Google Says Public DNS Is About Speed, Not Ads

Google today launched a product called Google Public DNS that can be installed as an alternative to the DNS systems offered by network providers. If you want to configure your network to use it, go here.

Google says the purpose of Public DNS, which resolves domain names to IP numbers, is to make the web run faster for users, and early reports confirm a noticeable speed increase. The company says it will not block, filter or redirect DNS responses — which is what competitors like the startup OpenDNS provide as a service to prevent users from phishing and other attacks and to monetize domains that aren’t yet resolved. (Personally, I can see the benefit of those redirecting services, but it irks me that they mess with my precious Firefox URL bar “I’m feeling lucky” searches.)

However, Google does say it will step in to combat spoofing and denial-of-service attacks by doing things like checking the validity of nameservers’ responses, making requests more random and removing duplicate queries.

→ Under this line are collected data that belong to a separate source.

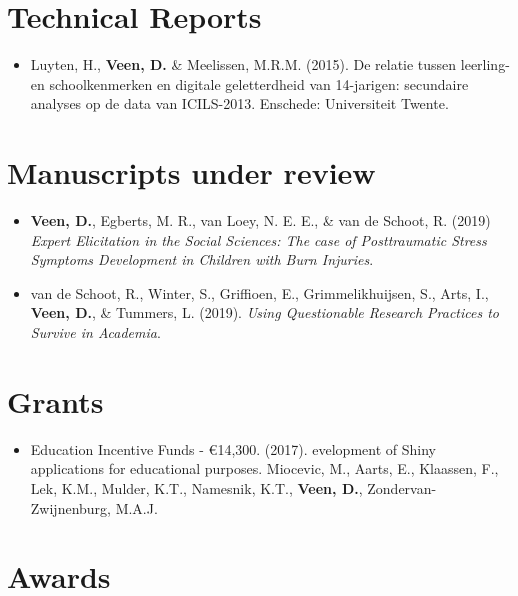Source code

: \documentclass[openright,titlepage,12pt,a4paper]{book}
\providecommand{\tightlist}{%
  \setlength{\itemsep}{0pt}\setlength{\parskip}{0pt}}
\begin{document}
\hypertarget{technical-reports}{%
\section*{Technical Reports}\label{technical-reports}}

\begin{itemize}
\tightlist
\item
  Luyten, H., \textbf{Veen, D.} \& Meelissen, M.R.M. (2015). De relatie tussen leerling- en schoolkenmerken en digitale geletterdheid van 14-jarigen: secundaire analyses op de data van ICILS-2013. Enschede: Universiteit Twente.
\end{itemize}

\hypertarget{manuscripts-under-review}{%
\section*{Manuscripts under review}\label{manuscripts-under-review}}

\begin{itemize}
\item
  \textbf{Veen, D.}, Egberts, M. R., van Loey, N. E. E., \& van de Schoot, R. (2019) \emph{Expert Elicitation in the Social Sciences: The case of Posttraumatic Stress Symptoms Development in Children with Burn Injuries}.
\item
  van de Schoot, R., Winter, S., Griffioen, E., Grimmelikhuijsen, S., Arts, I., \textbf{Veen, D.}, \& Tummers, L. (2019). \emph{Using Questionable Research Practices to Survive in Academia}.
\end{itemize}

\hypertarget{grants}{%
\section*{Grants}\label{grants}}

\begin{itemize}
\tightlist
\item
  Education Incentive Funds - €14,300. (2017). evelopment of Shiny applications for educational purposes. Miocevic, M., Aarts, E., Klaassen, F., Lek, K.M., Mulder, K.T., Namesnik, K.T., \textbf{Veen, D.}, Zondervan-Zwijnenburg, M.A.J.
\end{itemize}

\hypertarget{awards}{%
\section*{Awards}\label{awards}}
\end{document}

Plenty of people fear Google’s big brotherish tendencies, and this service may not be for them. But the company maintains that this is not some new personalization and ad targeting scheme. Google Public DNS will only store IP info for 24 hours, and will not connect with users’ Google account or the company’s advertising products.

David Ulevitch, Founder of OpenDNS shares his thoughts on Google DNS and the importance of DNS in the internet infrastructure. “When you use Google DNS, you are getting the experience they prescribe. When you use OpenDNS, you get the Dashboard controls to manage your experience the way you want for you, your family or your organization,” he writes.